映画「硫黄島からの手紙」は、先月まであいにく入院中だったので、
もう映画館では観ることができないかと思っていましたが、まだロン
グランで上映している劇場がありましたので、先週観てきました。

細部にはいろいろ問題があるとのご意見が、当時を知る方たちから出
ているようですが、アメリカ人監督の演出にしては、思っていたより
よく描けていて、当時の軍国少年にも迫真力が感じられました。

ただ栗林中将が、硫黄島を「いおうじま」と発音するのには、違和感
を感じました。
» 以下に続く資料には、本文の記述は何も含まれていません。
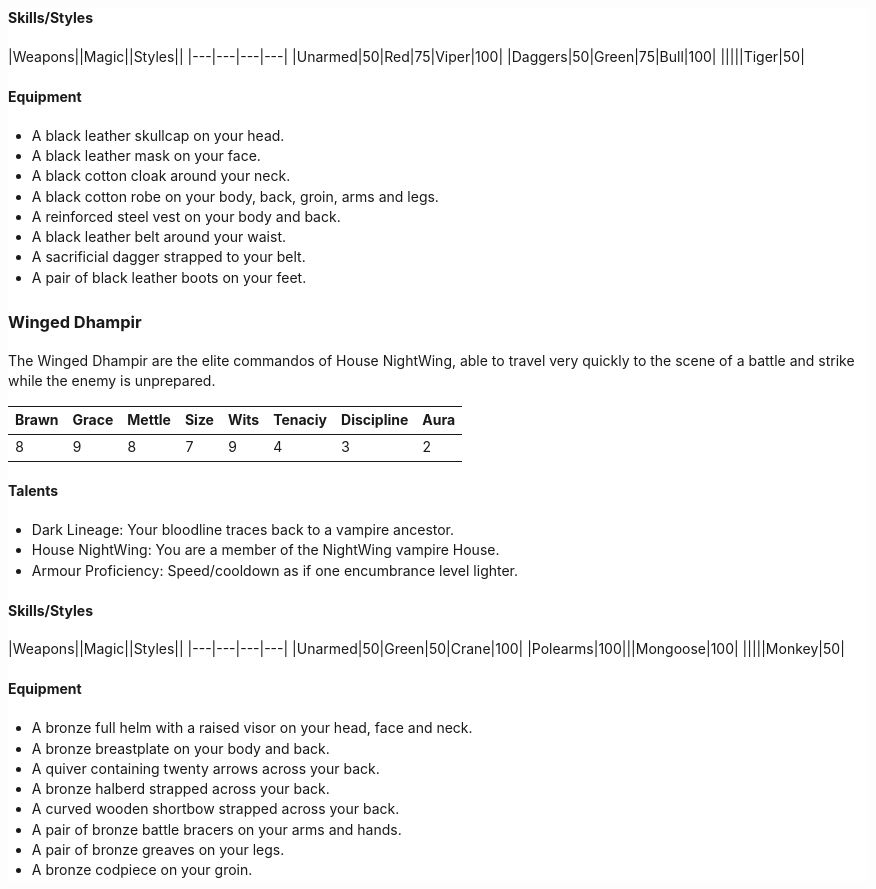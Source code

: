 #### Skills/Styles

|Weapons||Magic||Styles||
|---|---|---|---|
|Unarmed|50|Red|75|Viper|100|
|Daggers|50|Green|75|Bull|100|
|||||Tiger|50|

#### Equipment
- A black leather skullcap on your head.
- A black leather mask on your face.
- A black cotton cloak around your neck.
- A black cotton robe on your body, back, groin, arms and legs.
- A reinforced steel vest on your body and back.
- A black leather belt around your waist.
- A sacrificial dagger strapped to your belt.
- A pair of black leather boots on your feet.


### <a name='wingeddhampir'></a>Winged Dhampir

The Winged Dhampir are the elite commandos of House NightWing, able to travel
very quickly to the scene of a battle and strike while the enemy is unprepared.

|Brawn|Grace|Mettle|Size|Wits|Tenaciy|Discipline|Aura|
|---|---|---|---|---|---|---|---|
|8|9|8|7|9|4|3|2|

#### Talents
- Dark Lineage: Your bloodline traces back to a vampire ancestor.
- House NightWing: You are a member of the NightWing vampire House.
- Armour Proficiency: Speed/cooldown as if one encumbrance level lighter.

#### Skills/Styles

|Weapons||Magic||Styles||
|---|---|---|---|
|Unarmed|50|Green|50|Crane|100|
|Polearms|100|||Mongoose|100|
|||||Monkey|50|

#### Equipment
- A bronze full helm with a raised visor on your head, face and neck.
- A bronze breastplate on your body and back.
- A quiver containing twenty arrows across your back.
- A bronze halberd strapped across your back.
- A curved wooden shortbow strapped across your back.
- A pair of bronze battle bracers on your arms and hands.
- A pair of bronze greaves on your legs.
- A bronze codpiece on your groin.
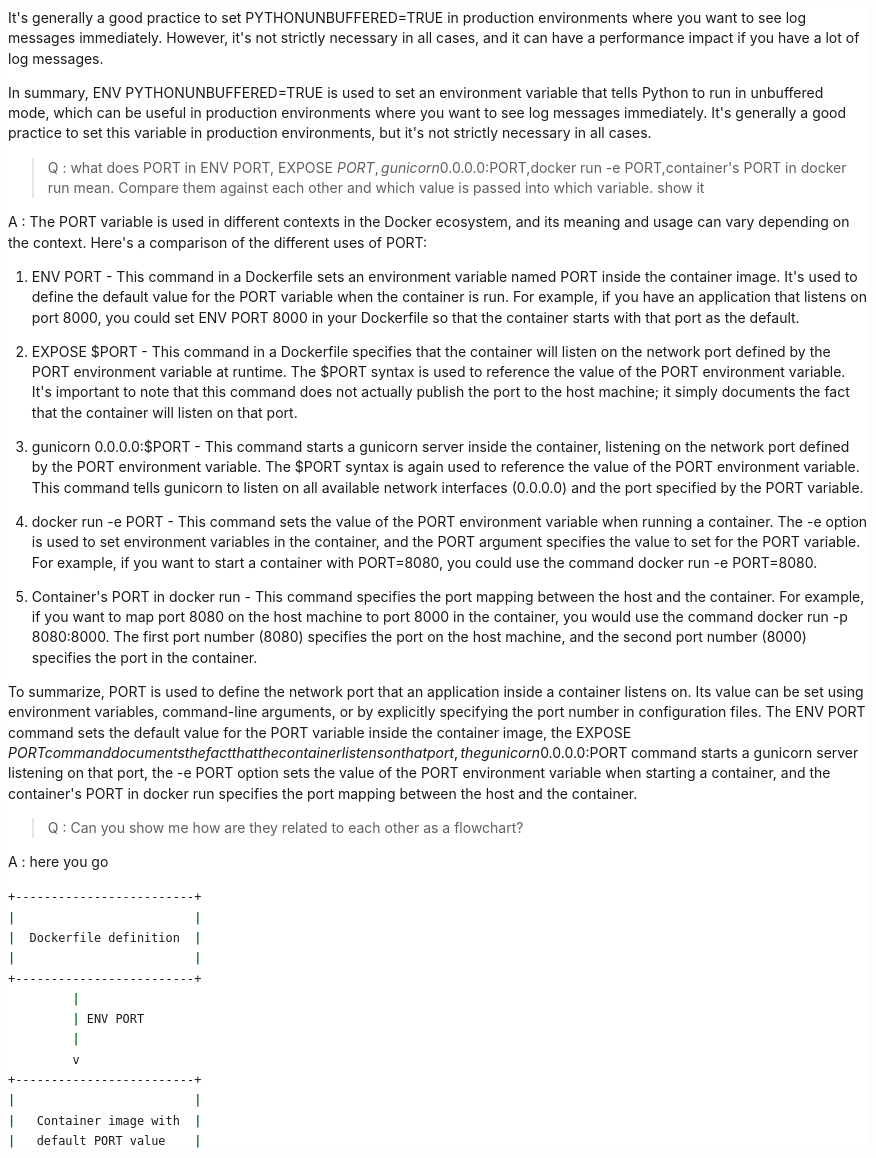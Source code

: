 It's generally a good practice to set PYTHONUNBUFFERED=TRUE in production environments where you want to see log messages immediately. However, it's not strictly necessary in all cases, and it can have a performance impact if you have a lot of log messages.

In summary, ENV PYTHONUNBUFFERED=TRUE is used to set an environment variable that tells Python to run in unbuffered mode, which can be useful in production environments where you want to see log messages immediately. It's generally a good practice to set this variable in production environments, but it's not strictly necessary in all cases.

> Q : what does PORT in ENV PORT, EXPOSE $PORT, gunicorn 0.0.0.0:$PORT,docker run -e PORT,container's PORT in docker run mean. Compare them against each other and which value is passed into which variable. show it

A : The PORT variable is used in different contexts in the Docker ecosystem, and its meaning and usage can vary depending on the context. Here's a comparison of the different uses of PORT:

1. ENV PORT - This command in a Dockerfile sets an environment variable named PORT inside the container image. It's used to define the default value for the PORT variable when the container is run. For example, if you have an application that listens on port 8000, you could set ENV PORT 8000 in your Dockerfile so that the container starts with that port as the default.

2. EXPOSE $PORT - This command in a Dockerfile specifies that the container will listen on the network port defined by the PORT environment variable at runtime. The $PORT syntax is used to reference the value of the PORT environment variable. It's important to note that this command does not actually publish the port to the host machine; it simply documents the fact that the container will listen on that port.

3. gunicorn 0.0.0.0:$PORT - This command starts a gunicorn server inside the container, listening on the network port defined by the PORT environment variable. The $PORT syntax is again used to reference the value of the PORT environment variable. This command tells gunicorn to listen on all available network interfaces (0.0.0.0) and the port specified by the PORT variable.

4. docker run -e PORT - This command sets the value of the PORT environment variable when running a container. The -e option is used to set environment variables in the container, and the PORT argument specifies the value to set for the PORT variable. For example, if you want to start a container with PORT=8080, you could use the command docker run -e PORT=8080.

5. Container's PORT in docker run - This command specifies the port mapping between the host and the container. For example, if you want to map port 8080 on the host machine to port 8000 in the container, you would use the command docker run -p 8080:8000. The first port number (8080) specifies the port on the host machine, and the second port number (8000) specifies the port in the container.

To summarize, PORT is used to define the network port that an application inside a container listens on. Its value can be set using environment variables, command-line arguments, or by explicitly specifying the port number in configuration files. The ENV PORT command sets the default value for the PORT variable inside the container image, the EXPOSE $PORT command documents the fact that the container listens on that port, the gunicorn 0.0.0.0:$PORT command starts a gunicorn server listening on that port, the -e PORT option sets the value of the PORT environment variable when starting a container, and the container's PORT in docker run specifies the port mapping between the host and the container.

> Q : Can you show me how are they related to each other as a flowchart?

A : here you go 

```bash
+-------------------------+
|                         |
|  Dockerfile definition  |
|                         |
+-------------------------+
         |
         | ENV PORT
         |
         v
+-------------------------+
|                         |
|   Container image with  |
|   default PORT value    |
```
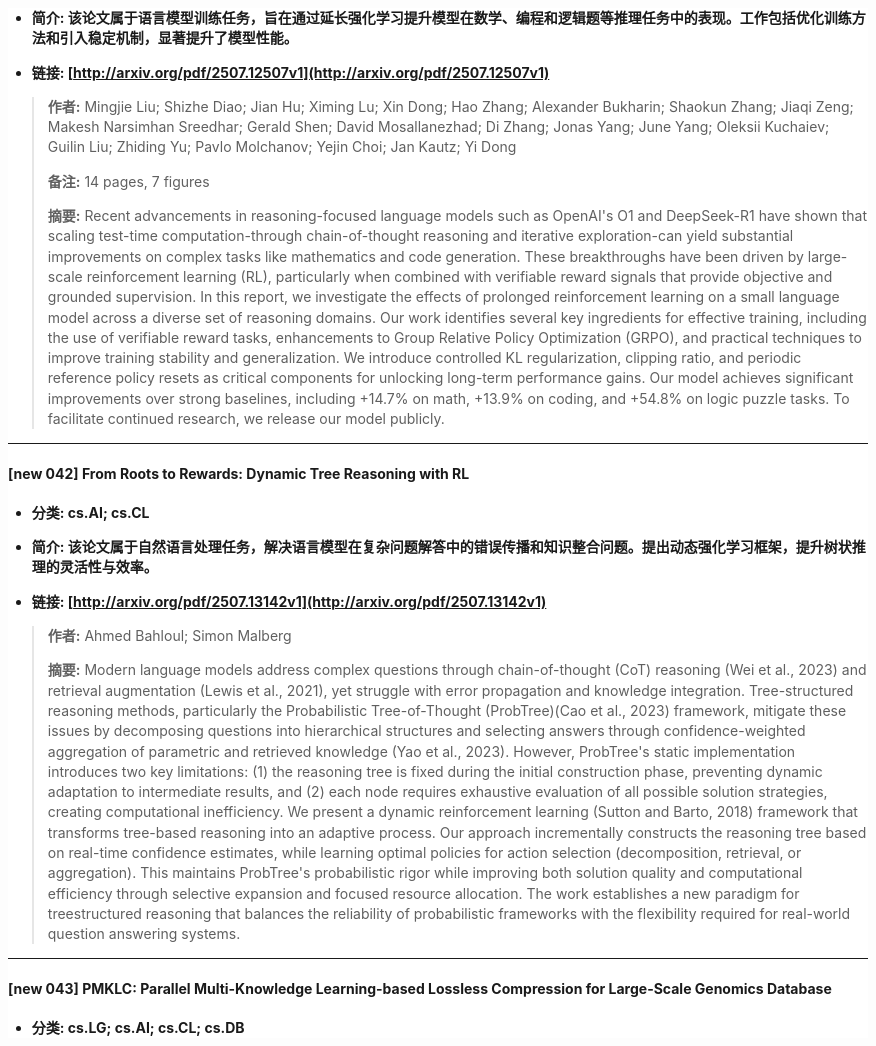 - **简介: 该论文属于语言模型训练任务，旨在通过延长强化学习提升模型在数学、编程和逻辑题等推理任务中的表现。工作包括优化训练方法和引入稳定机制，显著提升了模型性能。**

- **链接: [http://arxiv.org/pdf/2507.12507v1](http://arxiv.org/pdf/2507.12507v1)**

> **作者:** Mingjie Liu; Shizhe Diao; Jian Hu; Ximing Lu; Xin Dong; Hao Zhang; Alexander Bukharin; Shaokun Zhang; Jiaqi Zeng; Makesh Narsimhan Sreedhar; Gerald Shen; David Mosallanezhad; Di Zhang; Jonas Yang; June Yang; Oleksii Kuchaiev; Guilin Liu; Zhiding Yu; Pavlo Molchanov; Yejin Choi; Jan Kautz; Yi Dong
>
> **备注:** 14 pages, 7 figures
>
> **摘要:** Recent advancements in reasoning-focused language models such as OpenAI's O1 and DeepSeek-R1 have shown that scaling test-time computation-through chain-of-thought reasoning and iterative exploration-can yield substantial improvements on complex tasks like mathematics and code generation. These breakthroughs have been driven by large-scale reinforcement learning (RL), particularly when combined with verifiable reward signals that provide objective and grounded supervision. In this report, we investigate the effects of prolonged reinforcement learning on a small language model across a diverse set of reasoning domains. Our work identifies several key ingredients for effective training, including the use of verifiable reward tasks, enhancements to Group Relative Policy Optimization (GRPO), and practical techniques to improve training stability and generalization. We introduce controlled KL regularization, clipping ratio, and periodic reference policy resets as critical components for unlocking long-term performance gains. Our model achieves significant improvements over strong baselines, including +14.7% on math, +13.9% on coding, and +54.8% on logic puzzle tasks. To facilitate continued research, we release our model publicly.
>
---
#### [new 042] From Roots to Rewards: Dynamic Tree Reasoning with RL
- **分类: cs.AI; cs.CL**

- **简介: 该论文属于自然语言处理任务，解决语言模型在复杂问题解答中的错误传播和知识整合问题。提出动态强化学习框架，提升树状推理的灵活性与效率。**

- **链接: [http://arxiv.org/pdf/2507.13142v1](http://arxiv.org/pdf/2507.13142v1)**

> **作者:** Ahmed Bahloul; Simon Malberg
>
> **摘要:** Modern language models address complex questions through chain-of-thought (CoT) reasoning (Wei et al., 2023) and retrieval augmentation (Lewis et al., 2021), yet struggle with error propagation and knowledge integration. Tree-structured reasoning methods, particularly the Probabilistic Tree-of-Thought (ProbTree)(Cao et al., 2023) framework, mitigate these issues by decomposing questions into hierarchical structures and selecting answers through confidence-weighted aggregation of parametric and retrieved knowledge (Yao et al., 2023). However, ProbTree's static implementation introduces two key limitations: (1) the reasoning tree is fixed during the initial construction phase, preventing dynamic adaptation to intermediate results, and (2) each node requires exhaustive evaluation of all possible solution strategies, creating computational inefficiency. We present a dynamic reinforcement learning (Sutton and Barto, 2018) framework that transforms tree-based reasoning into an adaptive process. Our approach incrementally constructs the reasoning tree based on real-time confidence estimates, while learning optimal policies for action selection (decomposition, retrieval, or aggregation). This maintains ProbTree's probabilistic rigor while improving both solution quality and computational efficiency through selective expansion and focused resource allocation. The work establishes a new paradigm for treestructured reasoning that balances the reliability of probabilistic frameworks with the flexibility required for real-world question answering systems.
>
---
#### [new 043] PMKLC: Parallel Multi-Knowledge Learning-based Lossless Compression for Large-Scale Genomics Database
- **分类: cs.LG; cs.AI; cs.CL; cs.DB**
当時はふつう「いおうとう」と呼ばれていたと思うの
です。

最近朝日新聞に二人の高齢者が、この映画のタイトルが「いおうじま」
と読まれるのおかしい、これでは玉砕した将兵の霊も浮かばれないだ
ろう、などと投書していましたが、私も同感です。

アメリカ軍のほうは、当時から "Iwo Jima" と呼んでいたようです。
戦後建造された空母にも、その名が付けられています。映画の名も、
それで「イオウジマ」と呼ばれているのかもしれません。

それでは一体公式の読み方はどちらなのか? 「小笠原諸島地名事典」
によれば、戦前は広く「いおうとう」と呼ばれていたが、現在は「い
おうじま」が公式名称で、小笠原村役場も認めているとのことです。

しかしかつての陸海軍は「いおうとう」を使っていたということです
から、栗林中将のせりふも間違っているし、映画のタイトルも「いお
うとう」と読まないと、なんとなく感じが出ないように感じます。時
代劇で、「江戸」でなく、「東京」と言っているようなものです。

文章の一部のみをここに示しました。